Les quatre règles du Discours de la méthode (1637) de Descartes
René Descartes était à la fois mathématicien, physicien, philosophe… Dans son Discours de la méthode il indique 4 règles propres à fixer un véritable état d’esprit scientifique :
- Première règle : « Ne recevoir aucune chose pour vraie que je ne la connusse évidemment être telle ». C'est la règle d'évidence. N'admettre pour vrai que l'évident, le certain et non le probable. Une idée est évidente pour Descartes lorsqu’elle est à la fois « claire » (contraire d’obscur, « présente et manifeste à un esprit attentif » dit-il) et « distincte » (contraire de confus, « précise et différente de toutes les autres »). Partant, une telle idée sera mémorisable, exprimable, communicable… Et surtout elle pourra servir de départ – ou bien de relai – à une déduction, elle fécondera d’autres idées vraies.

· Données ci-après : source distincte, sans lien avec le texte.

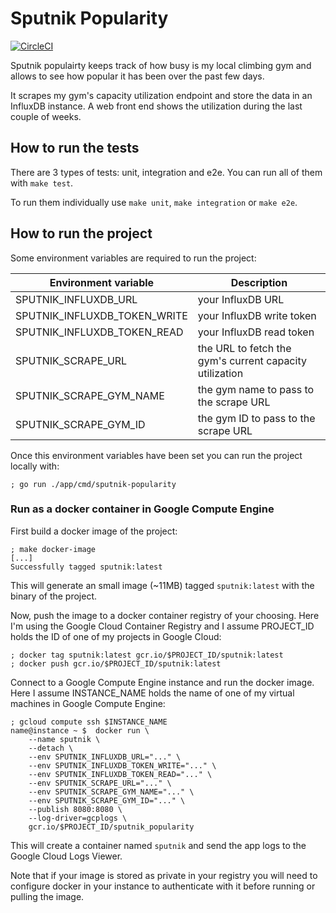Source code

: # Sputnik Popularity

[![CircleCI](https://circleci.com/gh/alcortesm/sputnik-popularity.svg?style=shield)](https://circleci.com/gh/alcortesm/sputnik-popularity)

Sputnik populairty keeps track of how busy is my local climbing gym and
allows to see how popular it has been over the past few days.

It scrapes my gym's capacity utilization endpoint and store the data in an InfluxDB instance.
A web front end shows the utilization during the last couple of weeks.

## How to run the tests

There are 3 types of tests: unit, integration and e2e.
You can run all of them with `make test`.

To run them individually use `make unit`, `make integration` or `make e2e`.

## How to run the project

Some environment variables are required to run the project:

| Environment variable | Description |
|---|---|
| SPUTNIK\_INFLUXDB\_URL | your InfluxDB URL |
| SPUTNIK\_INFLUXDB\_TOKEN\_WRITE | your InfluxDB write token |
| SPUTNIK\_INFLUXDB\_TOKEN\_READ | your InfluxDB read token |
| SPUTNIK\_SCRAPE\_URL | the URL to fetch the gym's current capacity utilization |
| SPUTNIK\_SCRAPE\_GYM\_NAME | the gym name to pass to the scrape URL |
| SPUTNIK\_SCRAPE\_GYM\_ID | the gym ID to pass to the scrape URL |

Once this environment variables have been set
you can run the project locally with:

```
; go run ./app/cmd/sputnik-popularity
```

### Run as a docker container in Google Compute Engine

First build a docker image of the project:

```
; make docker-image
[...]
Successfully tagged sputnik:latest
```

This will generate an small image (~11MB) tagged `sputnik:latest` with the binary of the project.

Now, push the image to a docker container registry of your choosing.
Here I'm using the Google Cloud Container Registry
and I assume PROJECT\_ID holds the ID of one of my projects in Google Cloud:

```
; docker tag sputnik:latest gcr.io/$PROJECT_ID/sputnik:latest
; docker push gcr.io/$PROJECT_ID/sputnik:latest
```

Connect to a Google Compute Engine instance and run the docker image.
Here I assume INSTANCE\_NAME holds the name of one of my virtual machines in Google Compute Engine:

```
; gcloud compute ssh $INSTANCE_NAME
name@instance ~ $  docker run \
    --name sputnik \
    --detach \
    --env SPUTNIK_INFLUXDB_URL="..." \
    --env SPUTNIK_INFLUXDB_TOKEN_WRITE="..." \
    --env SPUTNIK_INFLUXDB_TOKEN_READ="..." \
    --env SPUTNIK_SCRAPE_URL="..." \
    --env SPUTNIK_SCRAPE_GYM_NAME="..." \
    --env SPUTNIK_SCRAPE_GYM_ID="..." \
    --publish 8080:8080 \
    --log-driver=gcplogs \
    gcr.io/$PROJECT_ID/sputnik_popularity
```

This will create a container named `sputnik` and send the app logs to the Google Cloud Logs Viewer.

Note that if your image is stored as private in your registry
you will need to configure docker in your instance to authenticate with it
before running or pulling the image.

- Deuxième règle : « Diviser chacune des difficultés que j'examinerais, en autant de parcelles qu'il se pourrait et qu'il serait requis pour les mieux résoudre ». C'est la règle de la division du complexe en éléments simples (analyse). Il faut examiner les objets de la connaissance, voir ce qui est simple et composé, analyser ce qui est composé et l'expliquer par ses constituants simples.
- Troisième règle : « Conduire par ordre mes pensées, en commençant par les objets les plus simples et les plus aisés à connaître pour monter peu à peu, comme par degrés, jusqu'à la connaissance des plus composés ». C'est la règle de l'ordre, l'ordre des raisons et non des matières : on ne commence pas nécessairement par le plus important ou le plus fondamental, il faut partir de l'évident et déduire. C’est une précision importante apportée à la règle et la suite inverse de la règle 2 : aller cette fois du simple au complexe.

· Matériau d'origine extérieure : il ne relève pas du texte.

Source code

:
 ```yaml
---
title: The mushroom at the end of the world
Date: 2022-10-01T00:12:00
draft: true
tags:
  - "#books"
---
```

- Quatrième règle : « Faire partout des dénombrements si entiers, et des revues si générales, que je fusse assuré de ne rien omettre ». C'est la règle du dénombrement. Faire une revue entière, générale des objets ce qui fait intervenir la prudence, la circonspection. Cette dernière règle semblera essentielle pour tout esprit scientifique, elle compte en elle l’idée de vérification.

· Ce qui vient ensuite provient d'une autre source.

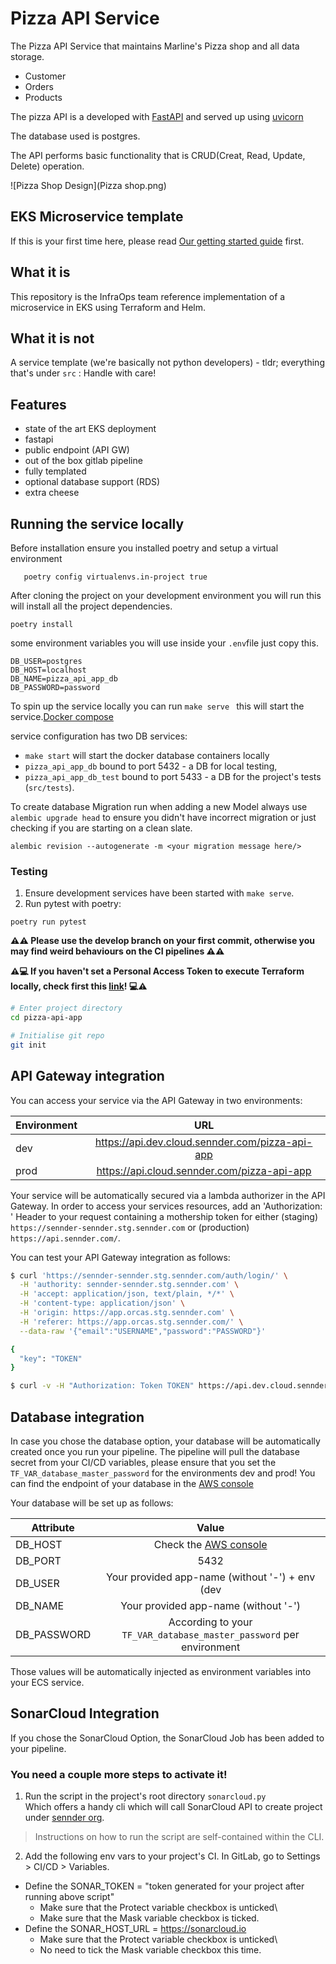 # Pizza API Service
 The Pizza API Service that maintains Marline's Pizza shop and all data storage.

 - Customer
 - Orders
 - Products

 The pizza API is a developed with [FastAPI](https://fastapi.tiangolo.com/) and served up using  [uvicorn](https://www.uvicorn.org/)

 The database used is postgres.

 The API performs basic functionality that is CRUD(Creat, Read, Update, Delete) operation.

![Pizza Shop Design](Pizza shop.png)

## EKS Microservice template

If this is your first time here, please read [Our getting started guide](https://senndergmh.atlassian.net/wiki/spaces/PLE/pages/1609302474/Getting+started+with+SennCloud) first.

## What it is

This repository is the InfraOps team reference implementation of a microservice in EKS using Terraform and Helm.

## What it is not

A service template (we're basically not python developers) - tldr; everything that's under `src` : Handle with care!

## Features
- state of the art EKS deployment
- fastapi
- public endpoint (API GW)
- out of the box gitlab pipeline
- fully templated
- optional database support (RDS)
- extra cheese

## Running the service locally
Before installation ensure you installed poetry and setup a virtual environment
 ```shell
    poetry config virtualenvs.in-project true
```

After cloning the project on your development environment you will run this will install all the project dependencies.
```shell
poetry install
```
some environment variables you will use inside your `.env`file just copy this.
```shell
DB_USER=postgres
DB_HOST=localhost
DB_NAME=pizza_api_app_db
DB_PASSWORD=password
```

To spin up the service locally you can run `make serve ` this will start the service.[Docker compose](https://gitlab.com/sennder/carriers-drivers/driver-app/pizza-api/-/blob/main/docker-compose.yaml)

service configuration has two DB services:
- `make start` will start the docker database containers locally
- `pizza_api_app_db` bound to port 5432 - a DB for local testing,
- `pizza_api_app_db_test` bound to port 5433 - a DB for the project's  tests (`src/tests`).

To  create database Migration run when adding a new Model always use `alembic upgrade head` to ensure you didn't have incorrect migration or just checking if you are starting on a clean slate.
```shell
alembic revision --autogenerate -m <your migration message here/>
```
### Testing

1. Ensure development services have been started with `make serve`.
2. Run pytest with poetry:
```shell
poetry run pytest
```



**⚠️⚠️ Please use the develop branch on your first commit, otherwise you may find weird behaviours on the CI pipelines ⚠️⚠️**

**⚠️💻 If you haven't set a Personal Access Token to execute Terraform locally, check first this [link](https://sennder.atlassian.net/wiki/spaces/PLE/pages/2473459723/Using+GitLab+s+Terraform+module+registry#Local-setup)! 💻⚠️**

```sh
# Enter project directory
cd pizza-api-app

# Initialise git repo
git init
```

<!-- ## Setting up your dev infrastructure from local

```sh
# Change directory to iac/
cd iac/

# Plan your shared infrastructure resources (ECR)
./plan.sh shared

# Apply your shared infrastructure resources (ECR)
./apply.sh shared

# Plan your dev infrastructure resources (ECS, ...)
./plan.sh dev

# Apply your dev infrastructure resources (ECS, ...)
./apply.sh shared
``` -->

## API Gateway integration

You can access your service via the API Gateway in two environments:

| Environment   | URL                                          |
| --------------|:--------------------------------------------:|
| dev           | https://api.dev.cloud.sennder.com/pizza-api-app |
| prod          | https://api.cloud.sennder.com/pizza-api-app    |

Your service will be automatically secured via a lambda authorizer in the API Gateway. In order to access your services resources, add an 'Authorization: ' Header to your request containing a mothership token for either (staging) `https://sennder-sennder.stg.sennder.com` or (production) `https://api.sennder.com/`.

You can test your API Gateway integration as follows:

```sh
$ curl 'https://sennder-sennder.stg.sennder.com/auth/login/' \
  -H 'authority: sennder-sennder.stg.sennder.com' \
  -H 'accept: application/json, text/plain, */*' \
  -H 'content-type: application/json' \
  -H 'origin: https://app.orcas.stg.sennder.com' \
  -H 'referer: https://app.orcas.stg.sennder.com/' \
  --data-raw '{"email":"USERNAME","password":"PASSWORD"}'

{
  "key": "TOKEN"
}

$ curl -v -H "Authorization: Token TOKEN" https://api.dev.cloud.sennder.com/pizza-api-app/api/v1/health | jq
```

## Database integration
In case you chose the database option, your database will be automatically created once you run your pipeline.
The pipeline will pull the database secret from your CI/CD variables, please ensure that you set the `TF_VAR_database_master_password` for the environments dev and prod!
You can find the endpoint of your database in the [AWS console](https://eu-central-1.console.aws.amazon.com/rds/home?region=eu-central-1#databases:)

Your database will be set up as follows:

| Attribute     | Value                                                                                                        |
| --------------|:------------------------------------------------------------------------------------------------------------:|
| DB_HOST       | Check the [AWS console](https://eu-central-1.console.aws.amazon.com/rds/home?region=eu-central-1#databases:) |
| DB_PORT       | 5432                                                                                                         |
| DB_USER       | Your provided app-name (without '-') + env (dev|prod)                                                        |
| DB_NAME       | Your provided app-name (without '-')                                                                         |
| DB_PASSWORD   | According to your `TF_VAR_database_master_password` per environment                                          |

Those values will be automatically injected as environment variables into your ECS service.

## SonarCloud Integration
If you chose the SonarCloud Option, the SonarCloud Job has been added to your pipeline.

### You need a couple more steps to activate it!
1. Run the script in the project's root directory `sonarcloud.py`\
Which offers a handy cli which will call SonarCloud API to create project under [sennder org](https://sonarcloud.io/organizations/sennder/projects).
> Instructions on how to run the script are self-contained within the CLI.

2. Add the following env vars to your project's CI. In GitLab, go to Settings > CI/CD > Variables.
  - Define the SONAR_TOKEN = "token generated for your project after running above script"
    - Make sure that the Protect variable checkbox is unticked\
    - Make sure that the Mask variable checkbox is ticked.
  - Define the SONAR_HOST_URL = https://sonarcloud.io
    - Make sure that the Protect variable checkbox is unticked\
    - No need to tick the Mask variable checkbox this time.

Ces règles lui furent inspirées par l’esprit et la méthode mathématique, qui devient donc un modèle de rigueur pour toute science (elle deviendra aussi un outil de formalisation pour de nombreuses sciences, de sorte que l’on peut difficilement apprendre la physique ou l’économie, aujourd’hui, sans notions de mathématique) : « il me parut enfin clair de rapporter à la Mathématique tout ce en quoi seulement on examine l’ordre et la mesure (…). Il en résulte qu’il doit y avoir une science générale qui explique tout ce qu’on peut chercher concernant l’ordre et la mesure (…) : cette science se désigne (…) par le nom (…) de Mathématique universelle. »
Procéder par ordre…
Telle était la consigne de Descartes dont le nom désigne une doctrine souvent incomprise, notamment par ceux qui brandissent les vertus libératoires de la fantaisie et de l’imagination face à une supposée « sécheresse » de la raison. Ce qui importe pour un philosophe comme Descartes, ce n’est pas l’ordre en lui-même, mais bien de procéder par ordre, ce qui définit la rigueur.
Or qu’il s’agisse du calcul mathématique ou de la réflexion philosophique, la rigueur impose de commencer par le commencement, puis d’avancer par déductions et enchaînements, en évitant surtout la précipitation. En effet une suite de raisons ne vaut que si elle est ordonnée précisément à un commencement, lequel définit une « première » priorité puis d’autres en cascade, du seul fait de la déduction. Le point de départ, pour Descartes, n’est jamais un principe abstrait hétéronome mais au contraire une évidence de la pensée vécue, ce que l’on peut appeler un fondement. Tel est le cas du fameux « cogito », première de toutes les vérités du fait de son évidence indubitable, à partir de laquelle sont déduites toutes les vérités secondaires : l’existence de Dieu et du monde, la nature spirituelle de l’âme, etc.
L'arbre du savoir
Dans son ouvrage Les principes de la philosophie, Descartes énumère justement une suite de principes mais également une liste de sciences utiles et légitimes. L’« arbre du savoir » qui en est l'illustration ne ressemble pas aux anciens systèmes, ces nomenclatures rigides colportées depuis l’antiquité, figées dans une pseudo cohérence. Les anciennes métaphysiques, pour schématiser, se contentaient de partir d’un « haut » pour aller vers un « bas », à la manière religieuse, et consistaient en une somme immuable de principes non démontrés. Ancienne définition de la hiérarchie. A l’inverses les branches de l’arbre de Descartes, non seulement tirent leur sève des racines de la métaphysique (le cogito) et de cette science-tronc qu’est selon lui la physique, mais elles sont tournées vers des finalités éminemment pratiques (les 3 branches) : favoriser le bonheur individuel et collectif grâce aux progrès de la médecine et des techniques, ainsi que la constitution d'une morale à dimension d’homme.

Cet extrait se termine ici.